In 2006, I began the journey to National Board Certification. After an intensive year of teacher reflection and assessments, I was fortunate to pass and receive National Board Certification in the first year of a three-year process. I must say that this has been the most rewarding professional development that I have participated in. I am currently looking forward to the renewal process for NBCT.

In 2015, I received my Master's degree in Educational Leadership from the American College of Education.
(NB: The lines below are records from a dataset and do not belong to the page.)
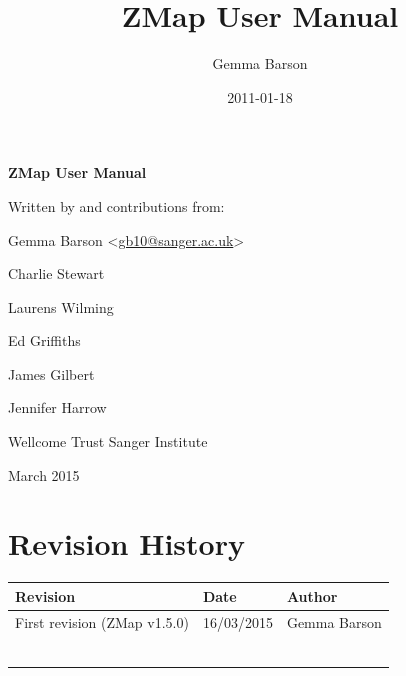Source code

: \documentclass[letterpaper]{article}
\title{ZMap User Manual}
\author{Gemma Barson}
\date{2011-01-18}
\begin{document}
\setcounter{page}{1}\pagestyle{Standard}


\thispagestyle{FirstPage}
{\centering\sffamily\bfseries\color[rgb]{0.0,0.27058825,0.5254902}
\Huge\bf{ZMap User Manual}\par}

\bigskip

{\centering\large{Written by and contributions from:}\par
\large{Gemma Barson} {\textless}\href{mailto:gb10@sanger.ac.uk}{gb10@sanger.ac.uk}{\textgreater}\par
\large{Charlie Stewart}\par
\large{Laurens Wilming}\par
\large{Ed Griffiths}\par
\large{James Gilbert}\par
\large{Jennifer Harrow}\par
}


\bigskip

{\centering\large{Wellcome Trust Sanger Institute}\par}
{ March 2015\par}



\clearpage
{\color[rgb]{0.0,0.27058825,0.5254902}\section[Revision History]{Revision History}}
\hypertarget{RefHeading334316266717}{}

\begin{center}
\tablehead{}
\begin{supertabular}{|m{8.073cm}|m{3.2849998cm}|m{3.282cm}|}
\hline
\bfseries Revision &
\bfseries Date &
\bfseries Author\\\hline
 First revision (ZMap v1.5.0) &
 16/03/2015 &
 Gemma Barson\\\hline
 &
 &
 \\\hline
 &
 &
 \\\hline
 &
 &
 \\\hline
 &
 &
 \\\hline
 &
 &
 \\\hline
 &
 &
 \\\hline
\end{supertabular}
\end{center}

\bigskip

\setcounter{tocdepth}{10}
\renewcommand\contentsname{Contents}
\end{document}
In 2005 and 2006 I was nominated for the prestigious honor of Teacher of the Year at my school. I also received the honor of being "The Best of the Best" honoree sponsored by Tulsa Community College


Putting the "Pro" into Professional Portfoilios  Tulsa, Oklahoma 2016

Putting the "Pro" into Professional Portfolios  Tulsa, Oklahoma 2015

SenseSational Science: Technology Integration Tulsa, Oklahoma 2011- Present

Oklahoma Technology Conference Oklahoma City, OK February 10-2010

Para teachers: Pathways to Teaching presentation  Washington D.C. 1999

PT3 (Preparing Teachers for Tomorrow's Technology) Washington DC 2002

Dale Chupp's Dairy Farm

Sensational Science

During the school year of 2007-2008, I applied for and was accepted into a unique professional development science workshop. The workshop lasted for two weeks and involved not only hands-on activities with direct applications to the classroom there were lots of field work. This professional development opportunity was truly on of the best opportunities to learn that I have experienced. You know a workshop is good when you each day saying "I can't wait to see what is planned for tomorrow".
I was invited back to participate in the workshop as a 2nd and a 3rd-year participant. This year I have been asked to participate as a presenter to the new workshop participants.

My three teaching truths:
These three things I believe are critical to the development of an individual who will grow up to be a keeper of the future.

Critical Thinking: I spend a lot of time teaching the art of critical thinking to the students in my classroom. Critical thinking skills allow students to be skeptical and open-minded. Critical thinker’s value fair-mindedness, they respect evidence and reasoning. They are able to understand perspective or different points of view and know how to change positions or reach a consensus when it is reasonable to do so. An very important part of teaching critical thinking is metacognition. Metacongition is thinking about one's own thinking. More specifically, "metacognition is being aware of one's thinking as one performs specific tasks and then using this awareness to control what one is doing" (Jones & Ratcliff, 1993).

Cooperative Learning: On the same note cooperative learning skills are essential. Cooperative learning not only produces greater student achievement than traditional learning (Slavin, 1984) it prepares my students for the world they will be entering as adults. Companies are finding it more beneficial and profitable for them to combine the knowledge and manpower of a team to accomplish a work goal. Teams of people working together are able to accomplish more than individuals working alone.

Responsible Citizenship: Burmaster (2003) said that service-learning is especially relevant as a methodology for teaching citizenship education. It is important for students to learn and understand what their responsibilities as citizens in a democratic society are. My job as a teacher is to work with parents to help strengthen the desire and capacity of students to perform civic obligations.


Burmaster, E. (2003, August). A democracy at risk: Engaging students as citizens. Citizenship Matters, Education Commission of the States. Retrieved April 23, 2011, from www.ecs.org/clearinghouse/ 46/74/4674.doc

Jones, E. A. & Ratcliff, G. (1993). Critical thinking skills for college students. National Center on Postsecondary Teaching, Learning, and Assessment, University Park, PA. (Eric Document Reproduction Services No. ED 358 772)

Slavin, R. E. (1984). Team assisted individualization: Cooperative learning and individualized instruction in the mainstreamed classroom. Remedial and Special Education, 5, 33-42.